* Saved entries

--- START ---

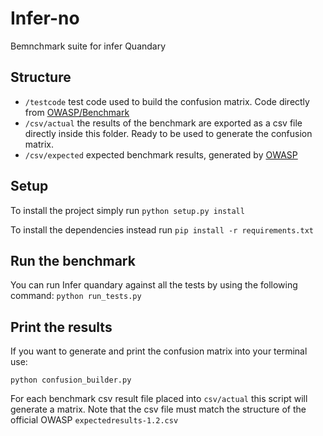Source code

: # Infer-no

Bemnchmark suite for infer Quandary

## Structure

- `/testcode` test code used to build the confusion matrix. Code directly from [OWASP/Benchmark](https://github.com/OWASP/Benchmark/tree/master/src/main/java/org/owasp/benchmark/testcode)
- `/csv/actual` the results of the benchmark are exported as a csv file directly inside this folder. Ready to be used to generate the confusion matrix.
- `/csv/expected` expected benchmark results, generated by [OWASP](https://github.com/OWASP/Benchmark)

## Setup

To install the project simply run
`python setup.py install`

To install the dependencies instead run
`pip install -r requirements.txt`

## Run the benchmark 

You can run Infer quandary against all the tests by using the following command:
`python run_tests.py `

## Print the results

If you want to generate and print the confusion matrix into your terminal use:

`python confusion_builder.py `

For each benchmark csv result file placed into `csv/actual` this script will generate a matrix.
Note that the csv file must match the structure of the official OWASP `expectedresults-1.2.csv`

--- END ---
--- START ---

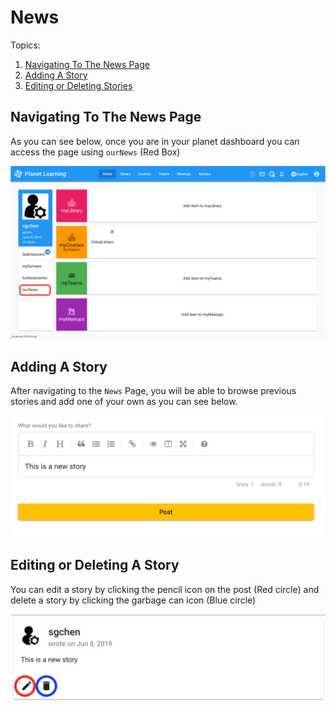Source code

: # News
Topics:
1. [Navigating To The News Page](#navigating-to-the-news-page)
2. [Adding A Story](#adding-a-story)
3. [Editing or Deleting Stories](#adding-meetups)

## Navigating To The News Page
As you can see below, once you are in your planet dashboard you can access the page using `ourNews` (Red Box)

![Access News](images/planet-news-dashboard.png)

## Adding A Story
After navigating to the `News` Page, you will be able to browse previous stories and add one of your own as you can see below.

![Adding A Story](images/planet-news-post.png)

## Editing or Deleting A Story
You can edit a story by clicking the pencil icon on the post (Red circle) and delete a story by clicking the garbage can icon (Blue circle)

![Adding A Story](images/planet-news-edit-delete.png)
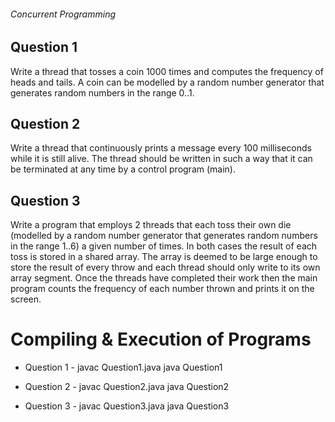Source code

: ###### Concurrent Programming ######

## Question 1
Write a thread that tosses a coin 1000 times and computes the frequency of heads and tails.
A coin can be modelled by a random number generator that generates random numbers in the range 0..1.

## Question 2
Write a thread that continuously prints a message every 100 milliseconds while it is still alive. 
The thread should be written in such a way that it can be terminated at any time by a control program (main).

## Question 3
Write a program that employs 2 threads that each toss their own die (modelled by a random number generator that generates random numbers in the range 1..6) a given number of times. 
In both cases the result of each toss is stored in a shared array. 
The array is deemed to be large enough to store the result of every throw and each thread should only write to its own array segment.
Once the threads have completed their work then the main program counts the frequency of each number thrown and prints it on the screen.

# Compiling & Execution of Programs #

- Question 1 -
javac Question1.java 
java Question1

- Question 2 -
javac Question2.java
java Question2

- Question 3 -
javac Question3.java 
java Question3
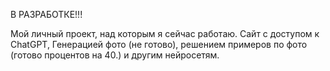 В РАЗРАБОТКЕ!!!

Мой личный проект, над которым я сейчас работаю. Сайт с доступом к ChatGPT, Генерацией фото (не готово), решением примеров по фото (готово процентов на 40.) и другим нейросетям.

--- END ---

Please transcribe only the lines in the records above running from the line that has "If you want" through the line that has "For each benchmark", both included, exactly as they appear.

If you want to generate and print the confusion matrix into your terminal use:

`python confusion_builder.py `

For each benchmark csv result file placed into `csv/actual` this script will generate a matrix.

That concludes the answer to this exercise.